Requirements: Python 3.11+

How It Works

The listeners are real-time streaming processors that:

  1. Subscribe to NASA GCN Kafka streams

    • LIGO Listener: igwn.gwalert topic for gravitational wave detections
    • IceCube Listener: gcn.notices.icecube.lvk_nu_track_search for neutrino coincidences
  2. Process each alert as it arrives (typically within seconds of detection):

    • Parse alert JSON and extract metadata (event ID, classification, instruments)
    • Decode and analyze probability skymaps (FITS format)
    • Calculate sky localization statistics (90%/50% credible areas, average position)
    • Generate derived products:
      • Sky contours (GeoJSON for visualization)
      • MOC (Multi-Order Coverage) files
      • Satellite visibility maps (Fermi, LAT)
    • Query galaxy catalogs to identify potential host galaxies
  3. Store products to cloud storage (S3/Azure/OpenStack Swift):

    • Raw alert JSON
    • Processed FITS skymaps
    • Visualization-ready contours and maps
    • One event can produce 5-10 files as it evolves (Early Warning → Preliminary → Update)
  4. POST to GWTM API for public consumption by astronomers worldwide

Important: Listeners only process new alerts that arrive after they start.
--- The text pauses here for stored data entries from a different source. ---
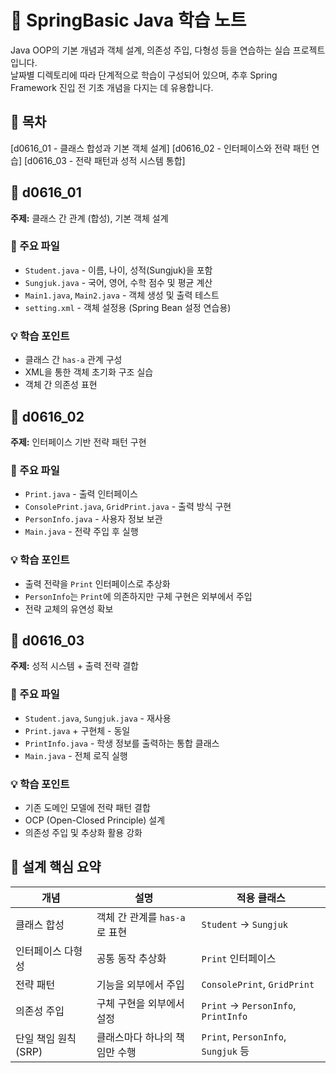 # 📘 SpringBasic Java 학습 노트

Java OOP의 기본 개념과 객체 설계, 의존성 주입, 다형성 등을 연습하는 실습 프로젝트입니다.  
날짜별 디렉토리에 따라 단계적으로 학습이 구성되어 있으며, 추후 Spring Framework 진입 전 기초 개념을 다지는 데 유용합니다.


## 📑 목차

[d0616_01 - 클래스 합성과 기본 객체 설계]
[d0616_02 - 인터페이스와 전략 패턴 연습]
[d0616_03 - 전략 패턴과 성적 시스템 통합]

## 📌 d0616_01

**주제:** 클래스 간 관계 (합성), 기본 객체 설계

### 📁 주요 파일

- `Student.java` - 이름, 나이, 성적(Sungjuk)을 포함
- `Sungjuk.java` - 국어, 영어, 수학 점수 및 평균 계산
- `Main1.java`, `Main2.java` - 객체 생성 및 출력 테스트
- `setting.xml` - 객체 설정용 (Spring Bean 설정 연습용)

### 💡 학습 포인트

- 클래스 간 `has-a` 관계 구성
- XML을 통한 객체 초기화 구조 실습
- 객체 간 의존성 표현


## 📌 d0616_02

**주제:** 인터페이스 기반 전략 패턴 구현

### 📁 주요 파일

- `Print.java` - 출력 인터페이스
- `ConsolePrint.java`, `GridPrint.java` - 출력 방식 구현
- `PersonInfo.java` - 사용자 정보 보관
- `Main.java` - 전략 주입 후 실행

### 💡 학습 포인트

- 출력 전략을 `Print` 인터페이스로 추상화
- `PersonInfo`는 `Print`에 의존하지만 구체 구현은 외부에서 주입
- 전략 교체의 유연성 확보


## 📌 d0616_03

**주제:** 성적 시스템 + 출력 전략 결합

### 📁 주요 파일

- `Student.java`, `Sungjuk.java` - 재사용
- `Print.java` + 구현체 - 동일
- `PrintInfo.java` - 학생 정보를 출력하는 통합 클래스
- `Main.java` - 전체 로직 실행

### 💡 학습 포인트

- 기존 도메인 모델에 전략 패턴 결합
- OCP (Open-Closed Principle) 설계
- 의존성 주입 및 추상화 활용 강화


## 🧠 설계 핵심 요약

| 개념 | 설명 | 적용 클래스 |
|------|------|--------------|
| 클래스 합성 | 객체 간 관계를 `has-a`로 표현 | `Student` → `Sungjuk` |
| 인터페이스 다형성 | 공통 동작 추상화 | `Print` 인터페이스 |
| 전략 패턴 | 기능을 외부에서 주입 | `ConsolePrint`, `GridPrint` |
| 의존성 주입 | 구체 구현을 외부에서 설정 | `Print` → `PersonInfo`, `PrintInfo` |
| 단일 책임 원칙 (SRP) | 클래스마다 하나의 책임만 수행 | `Print`, `PersonInfo`, `Sungjuk` 등 |
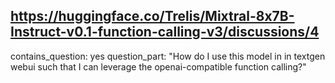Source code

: ## https://huggingface.co/Trelis/Mixtral-8x7B-Instruct-v0.1-function-calling-v3/discussions/4

contains_question: yes
question_part: "How do I use this model in in textgen webui such that I can leverage the openai-compatible function calling?"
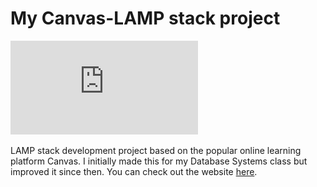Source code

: # My Canvas-LAMP stack project
![<img src="https://github.com/MertOzbay/My-Canvas-LAMP-Stack-Project/blob/main/login_page.png">](http://34.72.164.50/login.html)

LAMP stack development project based on the popular online learning platform Canvas. I initially made this for my Database Systems class but improved it since then. You can check out the website [here](http://34.72.164.50/login.html).

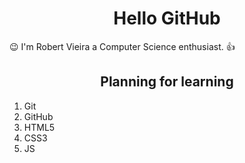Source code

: <h1 align="center">Hello GitHub</h1>
  <p align="justify"> 😉 I'm Robert Vieira a Computer Science enthusiast. 👍</p>
<h2 align="center">Planning for learning</h2>
  <ol>
     <li>Git</li>
     <li>GitHub</li>
     <li>HTML5</li>
     <li>CSS3</li>
     <li>JS</li>
  </ol>

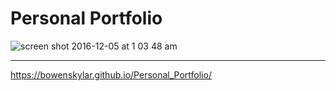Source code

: # Personal Portfolio
![screen shot 2016-12-05 at 1 03 48 am](https://git.generalassemb.ly/storage/user/66/files/c3c53612-ba86-11e6-8185-e3eb1fd66d6c)
***
https://bowenskylar.github.io/Personal_Portfolio/
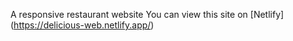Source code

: A responsive restaurant website You can view this site on [Netlify] (https://delicious-web.netlify.app/)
Historical alerts are not backfilled. If you start with empty storage, it will remain empty until the next gravitational wave or neutrino detection is announced.

Quick Start

Docker Compose (Local Development)

# Build and run both listeners
docker compose up

# Run specific listener
docker compose up ligo-listener
docker compose up icecube-listener

Manual Docker Build

docker build -t gwtm_cron .
docker tag gwtm_cron:latest ghcr.io/thetreasuremap/gwtm_cron:latest
docker push ghcr.io/thetreasuremap/gwtm_cron:latest

Images are published to ghcr.io/thetreasuremap/gwtm_cron via GitHub Actions.

Production Deployment

Listeners are deployed to Kubernetes via ArgoCD, managed from the gwtm-deploy repo and using the Helm chart in the gwtm repo (gwtm-helm/values-listeners-prod.yaml).

Releasing a new version

  1. Merge changes to master
  2. Tag the release:
    git tag v1.2.3
    git push origin v1.2.3
  3. GitHub Actions builds and pushes ghcr.io/thetreasuremap/gwtm_cron:1.2.3
  4. ArgoCD Image Updater detects the new semver tag and automatically updates the Helm parameter listeners.image.tag in the gwtm repo, writing back to gwtm-helm/.argocd-source-gwtm-listeners.yaml
  5. ArgoCD syncs the gwtm-listeners application and rolls out the new pods

No manual Helm or kubectl commands are needed for routine releases.

Environment Variables

The following environment variables are required for Docker/Kubernetes/Helm deployments:

Required Variables

Kafka Configuration

  • KAFKA_CLIENT_ID - GCN Kafka client ID for authentication
  • KAFKA_CLIENT_SECRET - GCN Kafka client secret

GWTM API Configuration

  • API_TOKEN - Authentication token for GWTM API
  • API_BASE - Base URL for GWTM API (e.g., https://treasuremap.space/api/v0/)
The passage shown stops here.